If a line includes the word "PostgreSQL", it belongs in the count; state the total for the data below and add nothing.

[Stored data entries]
BEGIN

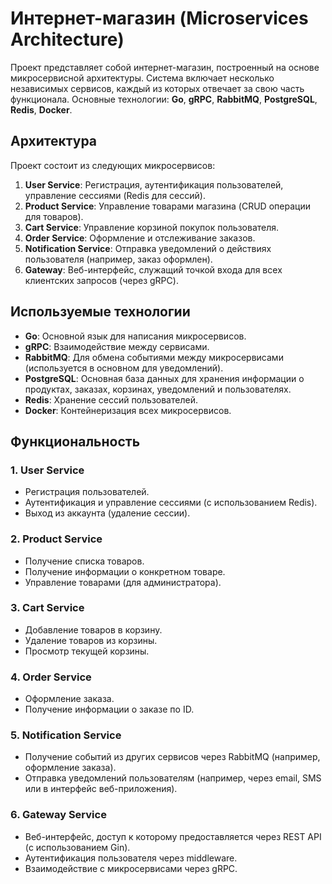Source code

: # Интернет-магазин (Microservices Architecture)

Проект представляет собой интернет-магазин, построенный на основе микросервисной архитектуры. Система включает несколько независимых сервисов, каждый из которых отвечает за свою часть функционала. Основные технологии: **Go**, **gRPC**, **RabbitMQ**, **PostgreSQL**, **Redis**, **Docker**.

## Архитектура

Проект состоит из следующих микросервисов:

1. **User Service**: Регистрация, аутентификация пользователей, управление сессиями (Redis для сессий).
2. **Product Service**: Управление товарами магазина (CRUD операции для товаров).
3. **Cart Service**: Управление корзиной покупок пользователя.
4. **Order Service**: Оформление и отслеживание заказов.
5. **Notification Service**: Отправка уведомлений о действиях пользователя (например, заказ оформлен).
6. **Gateway**: Веб-интерфейс, служащий точкой входа для всех клиентских запросов (через gRPC).

## Используемые технологии

- **Go**: Основной язык для написания микросервисов.
- **gRPC**: Взаимодействие между сервисами.
- **RabbitMQ**: Для обмена событиями между микросервисами (используется в основном для уведомлений).
- **PostgreSQL**: Основная база данных для хранения информации о продуктах, заказах, корзинах, уведомлений и пользователях.
- **Redis**: Хранение сессий пользователей.
- **Docker**: Контейнеризация всех микросервисов.

## Функциональность

### 1. User Service
- Регистрация пользователей.
- Аутентификация и управление сессиями (с использованием Redis).
- Выход из аккаунта (удаление сессии).

### 2. Product Service
- Получение списка товаров.
- Получение информации о конкретном товаре.
- Управление товарами (для администратора).

### 3. Cart Service
- Добавление товаров в корзину.
- Удаление товаров из корзины.
- Просмотр текущей корзины.

### 4. Order Service
- Оформление заказа.
- Получение информации о заказе по ID.

### 5. Notification Service
- Получение событий из других сервисов через RabbitMQ (например, оформление заказа).
- Отправка уведомлений пользователям (например, через email, SMS или в интерфейс веб-приложения).

### 6. Gateway Service
- Веб-интерфейс, доступ к которому предоставляется через REST API (с использованием Gin).
- Аутентификация пользователя через middleware.
- Взаимодействие с микросервисами через gRPC.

END

Worked solution: 2